You can pre-order a copy here.

I’m not Gandalf or Magneto

Oh, the Internet and its memes. You cannot stop them.

About a year ago, Sir Ian McKellen took part in a Stonewall protest march in London. He was protesting against the pope’s visit to Britain and the homophobia of the Catholic church. He (and many others) wore Tshirts that proclaimed “Some People Are Gay. Get Over It.”

I saw a photo (by Dhruti Shah) of Sir Ian wearing the shirt and with my lightning wit, I decided to photoshop the tshirt so that it read “I’m Gandalf and Magneto. Get Over It.” It took me 15 minutes. I didn’t do it as a piece of political satire or to attack either Stonewall or the Pope. It was just me being silly. I put it on Twitter.

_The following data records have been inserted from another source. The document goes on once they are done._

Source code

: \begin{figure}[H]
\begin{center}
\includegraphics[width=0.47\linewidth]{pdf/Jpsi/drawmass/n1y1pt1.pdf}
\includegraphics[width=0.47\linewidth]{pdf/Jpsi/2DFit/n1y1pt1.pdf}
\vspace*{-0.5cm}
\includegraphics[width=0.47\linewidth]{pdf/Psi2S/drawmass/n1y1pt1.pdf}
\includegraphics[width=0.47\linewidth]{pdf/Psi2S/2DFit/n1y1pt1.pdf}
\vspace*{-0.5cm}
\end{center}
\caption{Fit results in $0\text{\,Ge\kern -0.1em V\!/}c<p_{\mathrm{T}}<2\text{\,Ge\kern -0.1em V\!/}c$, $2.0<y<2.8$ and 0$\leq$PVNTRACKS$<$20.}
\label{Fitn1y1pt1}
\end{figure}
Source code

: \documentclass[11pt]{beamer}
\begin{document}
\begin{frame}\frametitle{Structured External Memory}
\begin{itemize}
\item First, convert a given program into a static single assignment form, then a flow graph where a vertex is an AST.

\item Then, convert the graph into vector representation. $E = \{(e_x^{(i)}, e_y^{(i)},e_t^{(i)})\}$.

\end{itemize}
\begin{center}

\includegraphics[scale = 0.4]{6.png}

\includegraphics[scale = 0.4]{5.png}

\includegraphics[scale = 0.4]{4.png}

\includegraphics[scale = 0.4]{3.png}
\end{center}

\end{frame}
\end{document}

Then people started retweeting it. A lot. The comedian/actor Simon Pegg didn’t realise it was a photoshop job and retweeted it to his hundreds of thousands of followers, giving the impression that Sir Ian was actually wearing a Magneto-related tshirt (he later realised it was a fake and correctly attributed it to me. Thank you, Simon). The Internet went crazy. Most of my twitpics are viewed 300-600 times. In two days it was viewed over 250,000 times. Amusingly, people loved the tshirt and thought it was great that Ian McKellen was wearing it. I tried to make it clear that none of it was real, but by this stage it was out of my hands. The picture was no longer merely on my Twitpic account – it had been copied onto thousands of blogs and tumblrs. A cursory google of Ian McKellen Gandalf Magneto tshirt reveals page after page after page of pics.

Then, as these things do, it all died down. Some months later I was amused to read an interview with Sir Ian in Vanity Fair in which he talked of his disappointment with the tshirt and the fact that it undermined the serious issue of homophobia. I don’t blame him. (also, it is a dreadful, dreadful interview. The guy asking the questions is absolutely clueless)

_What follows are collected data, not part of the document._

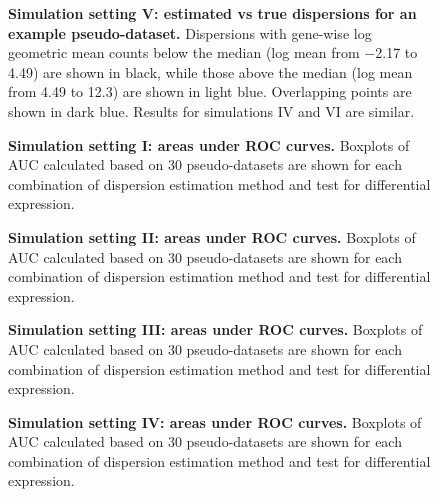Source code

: \documentclass[10pt]{article}
\begin{document}
\begin{figure}[!ht] %
   \centering
 \caption{{\bf  Simulation setting V: estimated vs true dispersions for an example pseudo-dataset.}  Dispersions with gene-wise log geometric mean counts below the median (log mean from $-$2.17 to 4.49) are shown in black, %
 while those above the median (log mean from 4.49 to 12.3) are shown in light blue. %
   Overlapping points are shown in dark blue. %
 Results for simulations IV and VI are similar.}
   \label{fig:pp5}
\end{figure}


\begin{figure}[!ht] %
   \centering
   \caption{{\bf Simulation setting I: areas under ROC curves.} Boxplots of AUC calculated based on 30 pseudo-datasets are shown for each combination of dispersion estimation method and test for differential expression.} %
   \label{fig:auc1}
\end{figure}

\begin{figure}[!ht] %
   \centering
   \caption{{\bf Simulation setting II: areas under ROC curves.} Boxplots of AUC calculated based on 30 pseudo-datasets are shown for each combination of dispersion estimation method and test for differential expression.} %
   \label{fig:auc2}
\end{figure}

\begin{figure}[!ht] %
   \centering
   \caption{{\bf Simulation setting III: areas under ROC curves.} Boxplots of AUC calculated based on 30 pseudo-datasets are shown for each combination of dispersion estimation method and test for differential expression.} %
   \label{fig:auc3}
\end{figure}

\begin{figure}[!ht] %
   \centering
   \caption{{\bf Simulation setting IV: areas under ROC curves.} Boxplots of AUC calculated based on 30 pseudo-datasets are shown for each combination of dispersion estimation method and test for differential expression.} %
   \label{fig:auc4}
\end{figure}
\end{document}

And then all went quiet until this week. Because someone else has photoshopped Sir Ian McKellen wearing a Stonewall tshirt that reads “I’m Gandalf and Magneto. Get Over It.”

Here it is:

Now, when I first saw the pic I thought for a brief second that it might be genuine – that Sir Ian had seen the funny side of things and decided to wear a shirt of his own. But a cursory check on TinEye reveals the original pic:

And now this pic is sweeping the Internet. I’ve seen it across Facebook, Twitter and Tumblr, and once again people seem to think it’s real. And those who know it’s fake have tweeted me to ask if it’s my work – it isn’t. I can’t see the point in doing the same joke over and over (unless someone missed the joke in the first place. And in this case, they didn’t.)

The odd, and somewhat frustrating aspect of this is why someone would bother to photoshop Ian McKellen with a slogan that isn’t even their own. I half expected my photoshop job to turn into a meme in which everyone inserted their own slogan, which at least demonstrates some creativity. But why someone would go to the trouble of repeating my “joke” with a different photo, I just don’t know.

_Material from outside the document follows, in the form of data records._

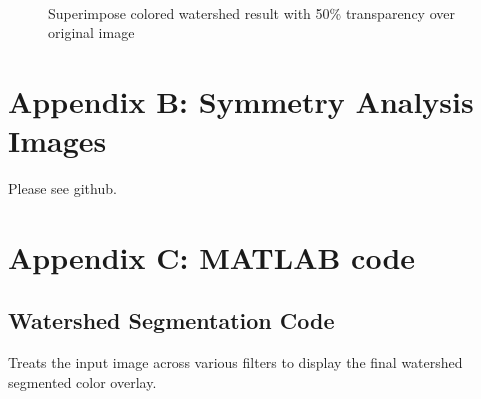 \documentclass[12pt]{article}
\theoremstyle{plain}%
\theoremstyle{definition}
\theoremstyle{remark}
\begin{document}
\begin{figure}[!h]
\centering
\mbox{\quad
{}}
\caption{Superimpose colored watershed result with 50\% transparency over original image}
\end{figure}
\section{Appendix B: Symmetry Analysis Images}
Please see github.
\section{Appendix C: \textsc{MATLAB} code}
\subsection{Watershed Segmentation Code}
Treats the input image across various filters to display the final watershed segmented color overlay.
\end{document}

Anyway, it’s nothing to do with me. Now, as with so much on the Internet, it belongs to history and to excited Brazilians leaving enthusiastic comments on Twitpic. The eerie thing about all such memes/phenomena is how quickly they spin out of your own control. You just have to sit and watch it blow over.

UPDATE: It’s January 2012 and the meme has mutated. Over the last day or so people have brought my attention to a photo of Harrison Ford that is sweeping The Internet.

“I’m Han Solo, Indiana Jones and Blade Runner. I’m Fuckin’ Over It!”

Unless there’s a hidden side to Harrison Ford and he has an unexpectedly nerdy sense of humour, I assume it’s a Photoshop. Also, the fact that it has three roles in it (Han Solo, Indiana Jones and Blade Runner) as opposed to two in the Ian McKellen pic means that eventually these spoofs will be like IMDB entries, with full lists of every actor’s roles, all in chronological order.

Given the way these things go, it’s inevitable that one day in 2015 a minor celebrity will wear an actual tshirt based on the Gandalf/Magneto meme. (I’m betting on a haggard Steven Seagal wearing a “I had a ponytail. Get over it!” shirt.) I may have to strangle them with my bare hands.